Considero pouca a influência, por alguns pontos específicos: 1 – particularmente, sou muito limitada no trato com as inovações tecnológicas (Falta formação); 2 – a instituição onde trabalho não oferece condições mínimas; 3 – os alunos não têm acesso, logo a cobrança não aparece.
- Como você analisa o papel da sua IES frente às mudanças?
Precário, ao menos no campus onde atuo. Tenho olhado, de modo rápido, outras instituições e o movimento que vejo me causa espanto. A UFRGS, por exemplo, tem a RENOTE - Revista Novas Tecnologias na Educação, que traz uma série de questões e experiências que nem de longe aqui pensamos.
- Você se sente preparado para ensinar e aprender na Sociedade da Informação e Comunicação?
Não, em absoluto. Mas, creio que isso seja fundamental, por isso mesmo é preciso um processo sério de inclusão.
- Para você, quais os principais desafios da Sociedade da Informação e Comunicação?
Democratizar o acesso, com qualidade.

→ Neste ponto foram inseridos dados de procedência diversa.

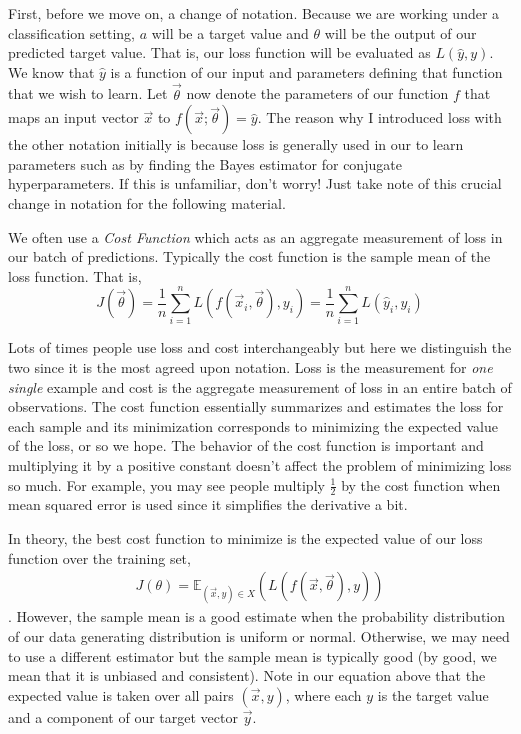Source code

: \documentclass[12pt]{article}
\theoremstyle{definition}
\numberwithin{equation}{section}
\newcommand{\E}{\ensuremath{\mathbb{E}}}
\begin{document}
First, before we move on, a change of notation. Because we are working under a classification setting, $a$ will be a target value and $\theta$ will be the output of our predicted target value. That is, our loss function will be evaluated as $L(\hat y, y)$. We know that $\hat y$ is a function of our input and parameters defining that function that we wish to learn. Let $\vec \theta$ now denote the parameters of our function $f$ that maps an input vector $\vec x$ to $f(\vec x;\vec \theta) = \hat y$. The reason why I introduced loss with the other notation initially is because loss is generally used in our to learn parameters such as by finding the Bayes estimator for conjugate hyperparameters. If this is unfamiliar, don't worry! Just take note of this crucial change in notation for the following material.

We often use a \emph{Cost Function} which acts as an aggregate measurement of loss in our batch of predictions. Typically the cost function is the sample mean of the loss function. That is, $$J(\vec{\theta}) =\frac{1}{n}\sum_{i=1}^n L(f(\vec x_i, \vec\theta), y_i) = \frac{1}{n}\sum_{i=1}^n L(\hat y_i, y_i)$$

Lots of times people use loss and cost interchangeably but here we distinguish the two since it is the most agreed upon notation. Loss is the measurement for \textit{one single} example and cost is the aggregate measurement of loss in an entire batch of observations. The cost function essentially summarizes and estimates the loss for each sample and its minimization corresponds to minimizing the expected value of the loss, or so we hope. The behavior of the cost function is important and multiplying it by a positive constant doesn't affect the problem of minimizing loss so much. For example, you may see people multiply $\frac{1}{2}$ by the cost function when mean squared error is used since it simplifies the derivative a bit.

In theory, the best cost function to minimize is the expected value of our loss function over the training set,
\begin{gather*}
    J(\theta) = \E_{(\vec x, y)\in X}(L(f(\vec x, \vec\theta), y))
\end{gather*} \citep{deeplearning}. However, the sample mean is a good estimate when the probability distribution of our data generating distribution is uniform or normal. Otherwise, we may need to use a different estimator but the sample mean is typically good (by good, we mean that it is unbiased and consistent). Note in our equation above that the expected value is taken over all pairs $(\vec x, y)$, where each $y$ is the target value and a component of our target vector $\vec y$.
\end{document}
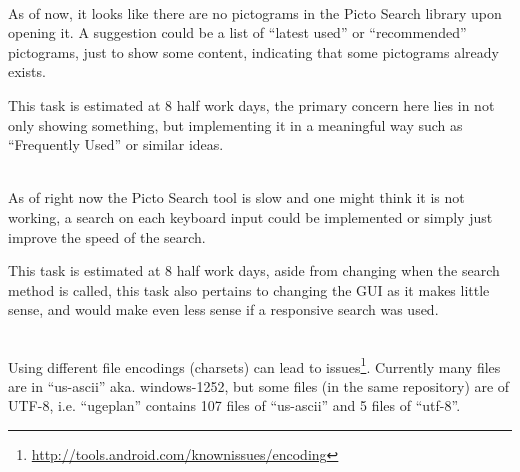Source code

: \begin{description}[style=unboxed]
    \item[Picto Search - It looks like there are no pictograms, until you search for them] \hfill \\ 
        As of now, it looks like there are no pictograms in the Picto Search library upon opening it. 
        A suggestion could be a list of ``latest used'' or ``recommended'' pictograms, just to show some content, indicating that some pictograms already exists.

        This task is estimated at 8 half work days, the primary concern here lies in not only showing something, but implementing it in a meaningful way such as ``Frequently Used'' or similar ideas.
    \item[Picto Search - Responsive Search] \hfill \\
        As of right now the Picto Search tool is slow and one might think it is not working, a search on each keyboard input could be implemented or simply just improve the speed of the search.

        This task is estimated at 8 half work days, aside from changing when the search method is called, this task also pertains to changing the GUI as it makes little sense, and would make even less sense if a responsive search was used. 
    \item[General - Use consistent file encoding] \hfill \\
        Using different file encodings (charsets) can lead to issues\footnote{\url{http://tools.android.com/knownissues/encoding}}. 
        Currently many files are in ``us-ascii'' aka. windows-1252, but some files (in the same repository) are of UTF-8, i.e. ``ugeplan'' contains 107 files of ``us-ascii'' and 5 files of ``utf-8''.    


\end{description}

Afinal, pouco adianta colocar computadores nas escolas, bibliotecas e outros espaços sem acesso à Internet. Além disso, é preciso informação e formação.
- De que maneira você pode utilizar nas suas atividades com alunos os recursos tecnológicos disponíveis em sua IES?
Simplesmente não posso. A maioria não tem acesso à rede e a instituição não disponibiliza um laboratório para esse fim (que funcione efetivamente).